22 April 20254 minute read

UAE Cabinet Decision introduces tax changes to Qualifying Investment Funds and Qualifying Limited Partnerships

Introduction

On 5 April 2025, the UAE Ministry of Finance (MOF) published Cabinet Decision No. (34) of 2025, introducing significant changes to the regimes governing Qualifying Investment Funds (QIFs) and Qualifying Limited Partnerships (QLPs) for purposes of the Corporate Income Tax (CIT) regime.
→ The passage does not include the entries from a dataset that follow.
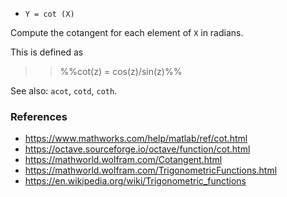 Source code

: * `Y = cot (X)`

Compute the cotangent for each element of `X` in radians.

This is defined as

>> %%cot(z) = cos(z)/sin(z)%%

See also: `acot`, `cotd`, `coth`.

### References

* https://www.mathworks.com/help/matlab/ref/cot.html
* https://octave.sourceforge.io/octave/function/cot.html
* https://mathworld.wolfram.com/Cotangent.html
* https://mathworld.wolfram.com/TrigonometricFunctions.html
* https://en.wikipedia.org/wiki/Trigonometric_functions
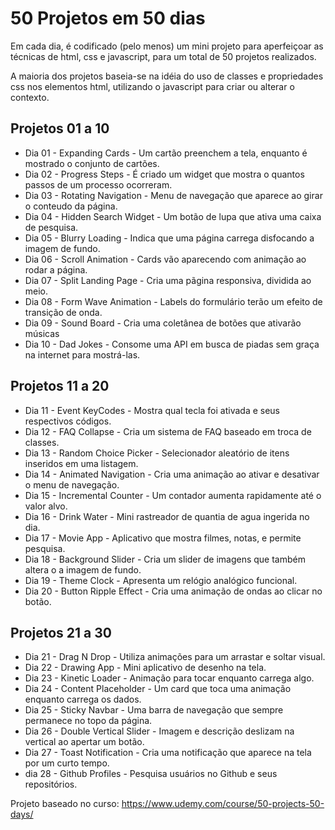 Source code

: # 50 Projetos em 50 dias

Em cada dia, é codificado (pelo menos) um mini projeto para aperfeiçoar as técnicas de html, css e javascript, para um total de 50 projetos realizados.

A maioria dos projetos baseia-se na idéia do uso de classes e propriedades css nos elementos html, utilizando o javascript para criar ou alterar o contexto.

## Projetos 01 a 10
* Dia 01 - Expanding Cards - Um cartão preenchem a tela, enquanto é mostrado o conjunto de cartões.
* Dia 02 - Progress Steps - É criado um widget que mostra o quantos passos de um processo ocorreram.
* Dia 03 - Rotating Navigation - Menu de navegação que aparece ao girar o conteudo da página.
* Dia 04 - Hidden Search Widget - Um botão de lupa que ativa uma caixa de pesquisa.
* Dia 05 - Blurry Loading - Indica que uma página carrega disfocando a imagem de fundo.
* Dia 06 - Scroll Animation - Cards vão aparecendo com animação ao rodar a página.
* Dia 07 - Split Landing Page - Cria uma pãgina responsiva, dividida ao meio.
* Dia 08 - Form Wave Animation - Labels do formulário terão um efeito de transição de onda.
* Dia 09 - Sound Board - Cria uma coletânea de botões que ativarão músicas
* Dia 10 - Dad Jokes - Consome uma API em  busca de piadas sem graça na internet para mostrá-las.

## Projetos 11 a 20
* Dia 11 - Event KeyCodes - Mostra qual tecla foi ativada e seus respectivos códigos.
* Dia 12 - FAQ Collapse - Cria um sistema de FAQ baseado em troca de classes.
* Dia 13 - Random Choice Picker - Selecionador aleatório de itens inseridos em uma listagem.
* Dia 14 - Animated Navigation - Cria uma animação ao ativar e desativar o menu de navegação.
* Dia 15 - Incremental Counter - Um contador aumenta rapidamente até o valor alvo.
* Dia 16 - Drink Water - Mini rastreador de quantia de agua ingerida no dia.
* Dia 17 - Movie App - Aplicativo que mostra filmes, notas, e permite pesquisa.
* Dia 18 - Background Slider - Cria um slider de imagens que também altera o a imagem de fundo.
* Dia 19 - Theme Clock - Apresenta um relógio analógico funcional.
* Dia 20 - Button Ripple Effect - Cria uma animação de ondas ao clicar no botão.

## Projetos 21 a 30
* Dia 21 - Drag N Drop - Utiliza animações para um arrastar e soltar visual.
* Dia 22 - Drawing App - Mini aplicativo de desenho na tela.
* Dia 23 - Kinetic Loader - Animação para tocar enquanto carrega algo.
* Dia 24 - Content Placeholder - Um card que toca uma animação enquanto carrega os dados.
* Dia 25 - Sticky Navbar - Uma barra de navegação que sempre permanece no topo da página.
* Dia 26 - Double Vertical Slider - Imagem e descrição deslizam na vertical ao apertar um botão.
* Dia 27 - Toast Notification - Cria uma notificação que aparece na tela por um curto tempo.
* dia 28 - Github Profiles - Pesquisa usuários no Github e seus repositórios.

Projeto baseado no curso: https://www.udemy.com/course/50-projects-50-days/
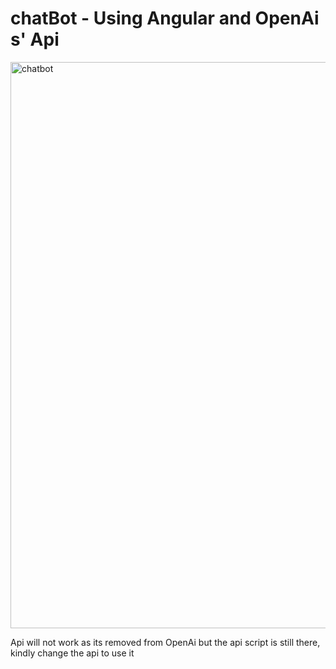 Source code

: # chatBot - Using Angular and OpenAi s' Api
<img width="1917" height="906" alt="chatbot" src="https://github.com/user-attachments/assets/f8f1da46-2f3a-4da9-964c-ee4518936da0" />

Api will not work as its removed from OpenAi but the api script is still there, kindly change the api to use it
Whilst the changes entail improvements for investment funds and investors, the Cabinet Decision does also bring in certain complexities for QIFs and QLPs. The new Cabinet Decision replaces the previous Cabinet Decision No. (81) of 2023, and it has retroactive effect to Tax Periods starting on or after 1 January 2025.

 

Main changes

At a high level, the main changes for QIFs and QLPs as well as their investors are as follows:

Conditions for tax exempt QIFs

The new Cabinet Decision introduces a new condition where the fund must provide its investors with all information, documents and data necessary for the purposes of calculating their Taxable Income for CIT purposes. At the same time, the previous conditions on (i) the required diversity of fund ownership, and (ii) the need to have the fund managed by at least three investment professionals, have been removed in the new Cabinet Decision.

Investment income for QIF investors

Under the old Cabinet Decision, investors in QIFs who would qualify as Taxable Persons under the CIT regime would need to include in their Taxable Income their proportionate share of net income available for distribution. The new Cabinet Decision no longer includes this requirement and instead stipulates that a Taxable Person who invests in a tax exempt QIF shall exclude from its Taxable Income any profit distribution received from such QIF.

Exceptions apply however where a QIF has less than ten investors and the relevant investor is a juridical person owning, benefiting or controlling 30% or more of the Ownership Interests in the QIF. Where the QIF has more than nine investors, the mentioned Ownership Interest test is increased to 50%. In those cases, the juridical person investing in the QIF must include in their Taxable Income their proportionate share of the QIF's net profits. It should be noted that the above Ownership Interest exceptions do not apply in the first two Financial Years of the QIF, provided it also has the intention to comply in year three.

Conditions for tax exempt QLPs

The new Cabinet Decision introduces a new concept of the QLP, which entails that limited partnerships that are juridical persons, can apply with the Federal Tax Authority to be treated as tax exempt, provided the following conditions are met:

  • The principal business of the QLP must be investment business;
  • The QLP must generate income from real estate in the UAE; and
  • The main or principal purpose of the QLP should not be to avoid CIT.

Unlike the QIF regime, there are no ownership diversity tests for the QLP regime. In addition, the above exemption can be extended to juridical persons wholly owned and controlled by the QLP, provided certain conditions are met.

Investment income for QLP investors

The new Cabinet Decision stipulates that a Taxable Person who invests in a tax exempt QLP shall exclude from its Taxable Income any profit distribution received from such QLP. Where the investor is a juridical person that is a Taxable Person, its Taxable Income shall include its proportionate share of the QLP's prorated net income.

 

Conclusion

Whilst the Cabinet Decision No. (34) of 2025 introduces several improvements for Qualifying Investment Funds and Qualifying Limited Partnerships, as well as their investors, from a UAE Corporate Income Tax perspective, the changes also bring in a certain degree of complexity.

We recommend taxpayers to carefully monitor the release of new regulations, as these include important tax changes for the UAE investment fund industry.